● What you have to do: From the first line of the entries below to the line with "to make it truth.", give each line again exactly.

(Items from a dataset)
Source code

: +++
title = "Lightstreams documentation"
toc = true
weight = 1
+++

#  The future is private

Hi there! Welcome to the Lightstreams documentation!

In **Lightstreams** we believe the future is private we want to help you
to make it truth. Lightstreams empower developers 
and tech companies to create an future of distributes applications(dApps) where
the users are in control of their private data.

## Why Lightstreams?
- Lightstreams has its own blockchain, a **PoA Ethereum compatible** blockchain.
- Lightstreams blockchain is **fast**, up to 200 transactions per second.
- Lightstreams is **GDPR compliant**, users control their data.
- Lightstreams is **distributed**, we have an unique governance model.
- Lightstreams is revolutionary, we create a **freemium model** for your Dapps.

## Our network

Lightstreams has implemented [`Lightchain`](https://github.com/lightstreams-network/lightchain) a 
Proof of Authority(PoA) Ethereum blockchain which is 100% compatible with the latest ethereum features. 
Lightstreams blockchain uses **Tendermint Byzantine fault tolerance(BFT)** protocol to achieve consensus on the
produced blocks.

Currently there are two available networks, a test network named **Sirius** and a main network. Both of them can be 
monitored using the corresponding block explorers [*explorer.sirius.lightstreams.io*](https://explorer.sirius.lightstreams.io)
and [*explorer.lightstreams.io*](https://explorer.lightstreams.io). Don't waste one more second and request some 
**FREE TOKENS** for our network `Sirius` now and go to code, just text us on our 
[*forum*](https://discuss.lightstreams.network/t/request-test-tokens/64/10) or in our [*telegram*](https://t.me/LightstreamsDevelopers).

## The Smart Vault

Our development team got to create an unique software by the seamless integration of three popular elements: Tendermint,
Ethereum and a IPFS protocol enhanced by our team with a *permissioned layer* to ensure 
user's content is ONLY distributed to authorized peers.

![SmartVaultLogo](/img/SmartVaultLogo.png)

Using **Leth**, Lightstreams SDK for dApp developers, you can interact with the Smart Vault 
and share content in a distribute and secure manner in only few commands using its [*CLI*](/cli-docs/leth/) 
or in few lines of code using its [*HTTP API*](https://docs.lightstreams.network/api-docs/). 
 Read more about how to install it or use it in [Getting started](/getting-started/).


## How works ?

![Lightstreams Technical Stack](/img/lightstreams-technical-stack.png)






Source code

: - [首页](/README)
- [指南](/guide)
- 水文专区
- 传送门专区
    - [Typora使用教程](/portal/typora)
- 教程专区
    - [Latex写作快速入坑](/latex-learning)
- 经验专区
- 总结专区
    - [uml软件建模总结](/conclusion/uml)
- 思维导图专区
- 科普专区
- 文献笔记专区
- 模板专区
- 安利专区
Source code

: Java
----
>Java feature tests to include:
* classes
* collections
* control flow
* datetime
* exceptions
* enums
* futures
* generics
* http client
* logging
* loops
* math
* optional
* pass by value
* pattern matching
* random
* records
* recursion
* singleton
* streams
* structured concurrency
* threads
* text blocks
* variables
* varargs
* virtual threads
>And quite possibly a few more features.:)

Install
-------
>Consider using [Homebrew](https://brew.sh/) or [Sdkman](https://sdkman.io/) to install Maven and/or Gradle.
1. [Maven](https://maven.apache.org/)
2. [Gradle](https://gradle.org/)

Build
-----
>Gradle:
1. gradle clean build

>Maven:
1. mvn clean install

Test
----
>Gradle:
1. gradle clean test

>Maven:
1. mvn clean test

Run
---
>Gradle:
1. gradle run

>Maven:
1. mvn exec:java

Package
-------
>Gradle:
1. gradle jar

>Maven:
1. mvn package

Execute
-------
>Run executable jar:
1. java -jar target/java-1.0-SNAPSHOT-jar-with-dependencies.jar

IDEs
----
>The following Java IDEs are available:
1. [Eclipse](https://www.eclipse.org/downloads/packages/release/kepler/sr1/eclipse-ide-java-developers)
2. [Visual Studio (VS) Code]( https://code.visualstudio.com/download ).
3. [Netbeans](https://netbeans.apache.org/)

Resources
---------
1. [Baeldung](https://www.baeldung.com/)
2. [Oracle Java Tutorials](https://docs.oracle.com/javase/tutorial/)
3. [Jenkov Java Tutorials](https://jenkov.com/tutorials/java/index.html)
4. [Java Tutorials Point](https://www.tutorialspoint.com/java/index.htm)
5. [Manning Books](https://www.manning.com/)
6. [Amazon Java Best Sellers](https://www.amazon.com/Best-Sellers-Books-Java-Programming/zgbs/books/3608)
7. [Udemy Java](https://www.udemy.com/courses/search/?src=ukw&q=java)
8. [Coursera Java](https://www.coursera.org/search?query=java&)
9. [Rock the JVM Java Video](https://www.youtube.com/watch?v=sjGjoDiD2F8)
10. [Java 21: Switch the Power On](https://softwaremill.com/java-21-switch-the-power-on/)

● Response area:
Source code

: +++
title = "Lightstreams documentation"
toc = true
weight = 1
+++

#  The future is private

Hi there! Welcome to the Lightstreams documentation!

In **Lightstreams** we believe the future is private we want to help you
to make it truth. Lightstreams empower developers 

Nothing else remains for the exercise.